Chronique

Dee Alexander

Songs My Mother Loves

Miguel Delacerna (p), Harrison Bankhead (cb), Yussef Ernie Adams (d). Avec Tomeka Reid (violoncelle), Scott Hesse (g), Junius Paul (b), Ari Brown (ts), Oliver Lake (as), Corey Wilkes (tp).

Label / Distribution : BluJazz/Socadisc

Un bon blues plein de soul, « As Long As You’re Living », dont l’interprétation aurait ravi Horace Silver, et nous voilà embarqués avec Dee Alexander. Le génial pianiste fut l’auteur, en 1964, de l’immense « Song For My Father ». Quelque cinquante ans plus tard, la chanteuse de Chicago enregistre les songs que lui chantait sa mère lorsqu’elle était enfant. On sait aussitôt qu’on va écouter un excellent disque de jazz vocal. Un de ceux qu’on réécoute sans fin - ou sans faim -, presque malgré soi. Promesse tenue avec « Now Or Never », encore un blues. Dee pare même de sa grâce des scies telles que « Perdido » (il y en a deux versions ici !), « Nature Boy » ou « What A Difference A Day Makes »). Elle est à l’aise dans tous les registres, descend très bas et n’oublie pas de monter avec la même aisance (vraie performance sur « Lonesome Lover »). Ça groove même sur les tempos lents et le trio qui l’entoure est absolument parfait. Pas une faute de goût ni un hors-piste ici.

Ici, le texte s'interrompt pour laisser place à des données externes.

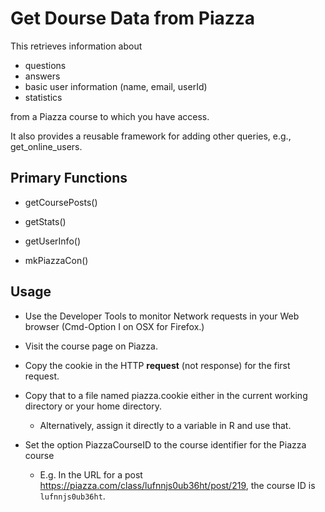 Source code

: # Get Dourse Data from Piazza

This retrieves information about 

+ questions
+ answers 
+ basic user information (name, email, userId)
+ statistics

from a Piazza course to which you have access.

It also provides a reusable framework for adding other queries, e.g., get_online_users.


## Primary Functions

+ getCoursePosts()
+ getStats()
+ getUserInfo()


+ mkPiazzaCon()



## Usage

+ Use the Developer Tools to monitor Network requests in your Web browser (Cmd-Option I on OSX for
  Firefox.)
+ Visit the course page on Piazza.
+ Copy the cookie in the HTTP **request** (not response) for the first request.
+ Copy that to a file named piazza.cookie either in the current working directory or your home
  directory.
    + Alternatively, assign it directly to a variable in R and use that.


+ Set the option PiazzaCourseID to the course identifier for the Piazza course
   + E.g. In the URL for a  post https://piazza.com/class/lufnnjs0ub36ht/post/219, the 
     course ID is `lufnnjs0ub36ht`.



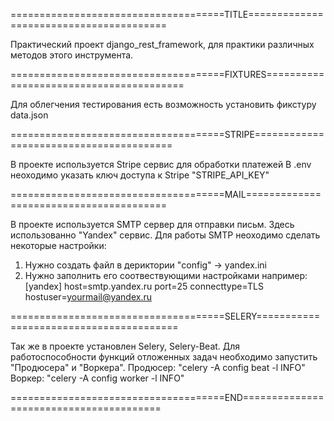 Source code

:=====================================TITLE========================================

Практический проект django_rest_framework, для практики различных методов этого инструмента.

=====================================FIXTURES========================================

Для облегчения тестирования есть возможность установить фикстуру data.json

=====================================STRIPE========================================

В проекте используется Stripe сервис для обработки платежей
В .env неоходимо указать ключ доступа к Stripe "STRIPE_API_KEY"

=====================================MAIL========================================

В проекте используется SMTP сервер для отправки письм.
Здесь использованно "Yandex" сервис.
Для работы SMTP неоходимо сделать некоторые настройки:
1. Нужно создать файл в дериктории "config" -> yandex.ini
2. Нужно заполнить его соотвествующими настройками например:
[yandex]
host=smtp.yandex.ru
port=25
connecttype=TLS
hostuser=yourmail@yandex.ru

=====================================SELERY========================================

Так же в проекте установлен Selery, Selery-Beat.
Для работоспособности функций отложенных задач необходимо запустить "Продюсера" и "Воркера".
Продюсер: "celery -A config beat -l INFO"
Воркер: "celery -A config worker -l INFO"

=====================================END========================================
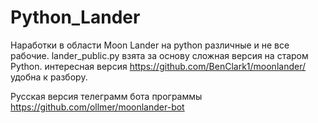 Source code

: # Python_Lander
Наработки в области Moon Lander на python различные и не все рабочие.
lander_public.py взята за основу сложная версия на старом Python.
интересная версия https://github.com/BenClark1/moonlander/ удобна к разбору.

Русская версия телеграмм бота программы https://github.com/ollmer/moonlander-bot
#
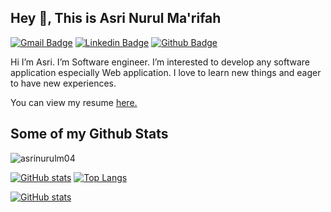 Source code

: ## Hey 👋, This is Asri Nurul Ma'rifah
[![Gmail Badge](https://img.shields.io/badge/-asrimarifah0402@gmail.com-c14438?style=flat&logo=Gmail&logoColor=white&link=mailto:asrimarifah0402@gmail.com)](mailto:asrimarifah0402@gmail.com) 
[![Linkedin Badge](https://img.shields.io/badge/-asrinurul-ma-rifah-38899b196-0072b1?style=flat&logo=Linkedin&logoColor=white&link=https://www.linkedin.com/in/asri-nurul-ma-rifah-38899b196/)](https://www.linkedin.com/in/asri-nurul-ma-rifah-38899b196/) [![Github Badge](https://img.shields.io/badge/-asrinurulm04-grey?style=flat&logo=github&logoColor=white&link=https://github.com/asrinurulm04/)](https://www.github.com/asrinurulm04/) <p align='left'>Hi I’m Asri. I’m Software engineer. I’m interested to develop any software application especially Web application. I love to learn new things and eager to have new experiences.</p><p align='left'> You can view my resume <a href='https://drive.google.com/drive/folders/1jb4SHU1nI-7V3G-UsfKSwjuIC75PdG4-?usp=sharing ' target=_blank><u>here</u>.</a></p>
## Some of my Github Stats
<p align=left> <img src=https://komarev.com/ghpvc/?username=asrinurulm04 alt=asrinurulm04 /> </p>

[![GitHub stats](https://github-readme-stats.vercel.app/api?username=asrinurulm04&show_icons=true&theme=radical)](https://github.com/asrinurulm04/github-readme-stats)
[![Top Langs](https://github-readme-stats.vercel.app/api/top-langs/?username=asrinurulm04&layout=compact)](https://github.com/asrinurulm04/github-readme-stats)

[![GitHub stats](https://github-readme-stats.vercel.app/api?username=asrinurulm04&show_icons=true&theme=radical)](https://github.com/asrinurulm04/github-readme-stats)

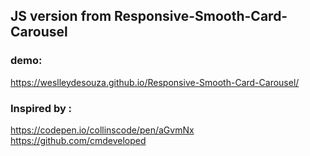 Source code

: ## JS version from Responsive-Smooth-Card-Carousel

### demo:
https://weslleydesouza.github.io/Responsive-Smooth-Card-Carousel/

### Inspired by :
https://codepen.io/collinscode/pen/aGvmNx
https://github.com/cmdeveloped

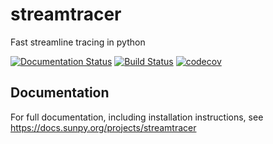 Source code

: # streamtracer

Fast streamline tracing in python

[![Documentation Status](https://readthedocs.org/projects/streamtracer/badge/?version=stable)](https://docs.sunpy.org/projects/streamtracer/en/stable/?badge=stable)
[![Build Status](https://github.com/sunpy/streamtracer/actions/workflows/ci.yml/badge.svg)](https://github.com/sunpy/streamtracer/actions/workflows/ci.yml)
[![codecov](https://codecov.io/gh/sunpy/streamtracer/branch/master/graph/badge.svg)](https://codecov.io/gh/sunpy/streamtracer)

## Documentation

For full documentation, including installation instructions, see
https://docs.sunpy.org/projects/streamtracer
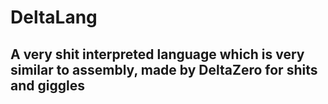 # DeltaLang

## A very shit interpreted language which is very similar to assembly, made by DeltaZero for shits and giggles
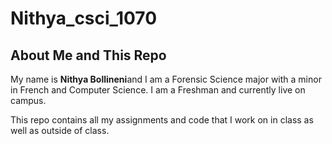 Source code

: # Nithya_csci_1070

<h2>About Me and This Repo</h2>

<p>My name is <strong>Nithya Bollineni</strong>and I am a Forensic Science major with a minor in French and Computer Science. I am a Freshman and currently live on campus.</p>

<p>This repo contains all my assignments and code that I work on in class as well as outside of class.</p>

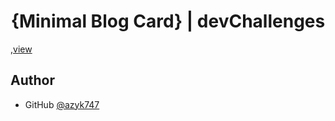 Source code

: <!-- Please update value in the {}  -->

<h1 align="center">{Minimal Blog Card} | devChallenges</h1>
,<a href="https://challenge-2-minimal-blog-card-starter.netlify.app/">view</a>





## Author

<!-- - Website [your-website.com](https://{your-web-site-link}) -->
- GitHub [@azyk747](https://{github.com/azyk747})

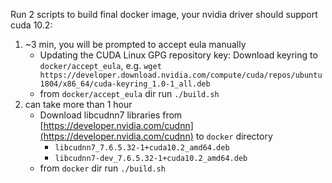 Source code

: Run 2 scripts to build final docker image, your nvidia driver should support cuda 10.2:
1) ~3 min, you will be prompted to accept eula manually
    - Updating the CUDA Linux GPG repository key: Download keyring to `docker/accept_eula`, e.g. `wget https://developer.download.nvidia.com/compute/cuda/repos/ubuntu1804/x86_64/cuda-keyring_1.0-1_all.deb`
    - from `docker/accept_eula` dir run `./build.sh`
2) can take more than 1 hour
    - Download libcudnn7 libraries from [https://developer.nvidia.com/cudnn](https://developer.nvidia.com/cudnn) to `docker` directory
      - `libcudnn7_7.6.5.32-1+cuda10.2_amd64.deb`
      - `libcudnn7-dev_7.6.5.32-1+cuda10.2_amd64.deb`
    - from `docker` dir run `./build.sh`
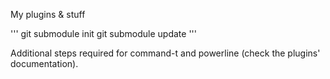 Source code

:My plugins & stuff

'''
git submodule init
git submodule update
'''

Additional steps required for command-t and powerline (check the plugins' documentation).
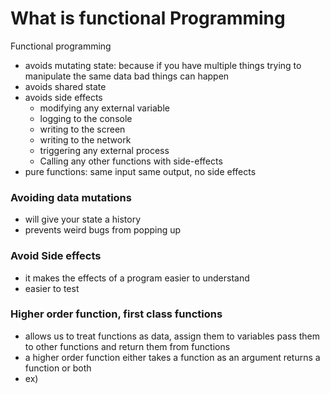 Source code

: # What is functional Programming

Functional programming 
  - avoids mutating state: because if you have multiple things trying to manipulate the same data bad things can happen
  - avoids shared state 
  - avoids side effects 
    - modifying any external variable
    - logging to the console
    - writing to the screen
    - writing to the network
    - triggering any external process
    - Calling any other functions with side-effects
  - pure functions: same input same output, no side effects

### Avoiding data mutations
  - will give your state a history
  - prevents weird bugs from popping up

### Avoid Side effects 
  - it makes the effects of a program easier to understand
  - easier to test

### Higher order function, first class functions
  - allows us to treat functions as data, assign them to variables pass them to other functions and return them from functions
  - a higher order function either takes a function as an argument returns a function or both
  - ex)
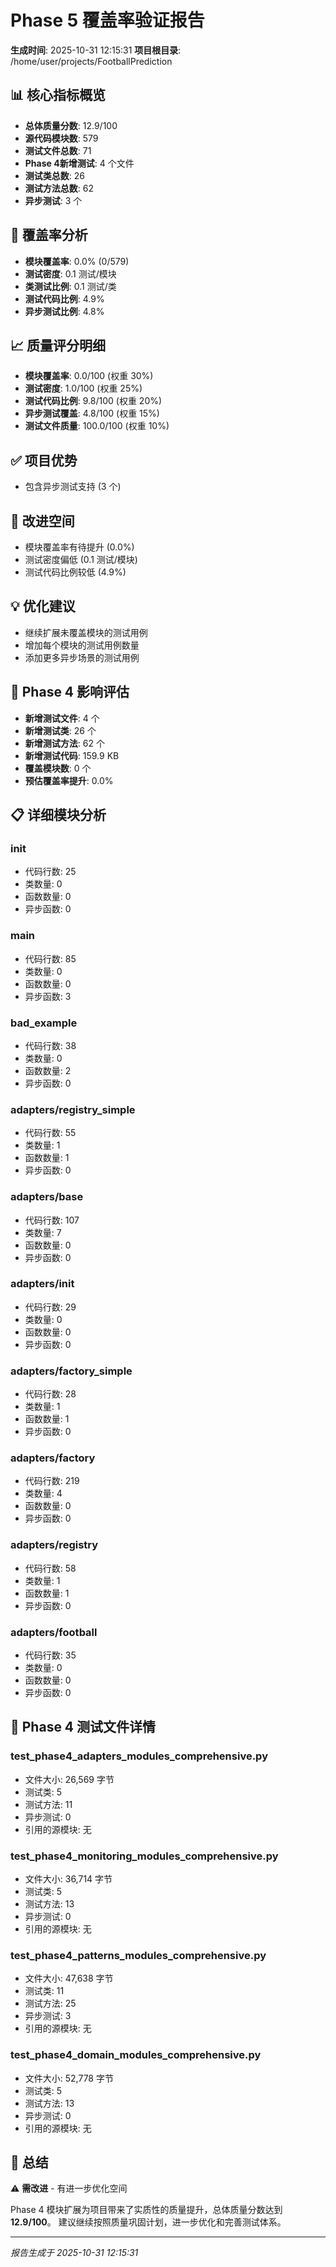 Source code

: # Phase 5 覆盖率验证报告
**生成时间**: 2025-10-31 12:15:31
**项目根目录**: /home/user/projects/FootballPrediction

## 📊 核心指标概览

- **总体质量分数**: 12.9/100
- **源代码模块数**: 579
- **测试文件总数**: 71
- **Phase 4新增测试**: 4 个文件
- **测试类总数**: 26
- **测试方法总数**: 62
- **异步测试**: 3 个

## 🎯 覆盖率分析

- **模块覆盖率**: 0.0% (0/579)
- **测试密度**: 0.1 测试/模块
- **类测试比例**: 0.1 测试/类
- **测试代码比例**: 4.9%
- **异步测试比例**: 4.8%

## 📈 质量评分明细

- **模块覆盖率**: 0.0/100 (权重 30%)
- **测试密度**: 1.0/100 (权重 25%)
- **测试代码比例**: 9.8/100 (权重 20%)
- **异步测试覆盖**: 4.8/100 (权重 15%)
- **测试文件质量**: 100.0/100 (权重 10%)

## ✅ 项目优势

- 包含异步测试支持 (3 个)

## 🔧 改进空间

- 模块覆盖率有待提升 (0.0%)
- 测试密度偏低 (0.1 测试/模块)
- 测试代码比例较低 (4.9%)

## 💡 优化建议

- 继续扩展未覆盖模块的测试用例
- 增加每个模块的测试用例数量
- 添加更多异步场景的测试用例

## 🚀 Phase 4 影响评估

- **新增测试文件**: 4 个
- **新增测试类**: 26 个
- **新增测试方法**: 62 个
- **新增测试代码**: 159.9 KB
- **覆盖模块数**: 0 个
- **预估覆盖率提升**: 0.0%

## 📋 详细模块分析

### __init__
- 代码行数: 25
- 类数量: 0
- 函数数量: 0
- 异步函数: 0

### main
- 代码行数: 85
- 类数量: 0
- 函数数量: 0
- 异步函数: 3

### bad_example
- 代码行数: 38
- 类数量: 0
- 函数数量: 2
- 异步函数: 0

### adapters/registry_simple
- 代码行数: 55
- 类数量: 1
- 函数数量: 1
- 异步函数: 0

### adapters/base
- 代码行数: 107
- 类数量: 7
- 函数数量: 0
- 异步函数: 0

### adapters/__init__
- 代码行数: 29
- 类数量: 0
- 函数数量: 0
- 异步函数: 0

### adapters/factory_simple
- 代码行数: 28
- 类数量: 1
- 函数数量: 1
- 异步函数: 0

### adapters/factory
- 代码行数: 219
- 类数量: 4
- 函数数量: 0
- 异步函数: 0

### adapters/registry
- 代码行数: 58
- 类数量: 1
- 函数数量: 1
- 异步函数: 0

### adapters/football
- 代码行数: 35
- 类数量: 0
- 函数数量: 0
- 异步函数: 0

## 🧪 Phase 4 测试文件详情

### test_phase4_adapters_modules_comprehensive.py
- 文件大小: 26,569 字节
- 测试类: 5
- 测试方法: 11
- 异步测试: 0
- 引用的源模块: 无

### test_phase4_monitoring_modules_comprehensive.py
- 文件大小: 36,714 字节
- 测试类: 5
- 测试方法: 13
- 异步测试: 0
- 引用的源模块: 无

### test_phase4_patterns_modules_comprehensive.py
- 文件大小: 47,638 字节
- 测试类: 11
- 测试方法: 25
- 异步测试: 3
- 引用的源模块: 无

### test_phase4_domain_modules_comprehensive.py
- 文件大小: 52,778 字节
- 测试类: 5
- 测试方法: 13
- 异步测试: 0
- 引用的源模块: 无

## 🎯 总结

⚠️ **需改进** - 有进一步优化空间

Phase 4 模块扩展为项目带来了实质性的质量提升，总体质量分数达到 **12.9/100**。
建议继续按照质量巩固计划，进一步优化和完善测试体系。

---
*报告生成于 2025-10-31 12:15:31*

Que de chemin parcouru depuis ses débuts, en 2009 (déjà avec Miguel Delacerna et Harrison Bankhead) ! Certains en étaient tombés à la renverse. Il faut dire que la chanteuse, dont la carrière a commencé aux côtés de Henry Huff (un des fondateurs de l’AACM) a de quoi impressionner par sa puissance, sa suavité, son aisance. Toutefois, les moments d’excellence étaient autrefois un peu gâchés par un manque de justesse dans les aigus, un certain maniérisme et un timbre presque métallique, parfois. Rien de tel ici où tout est maîtrisé de A à Z. Le répertoire n’est pas aventureux, mais Dee Alexander interprète ces standards avec un allant formidable, une fraîcheur qui en repousse d’autant la date limite de consommation. Elle leur délivre même un « bon pour l’éternité ».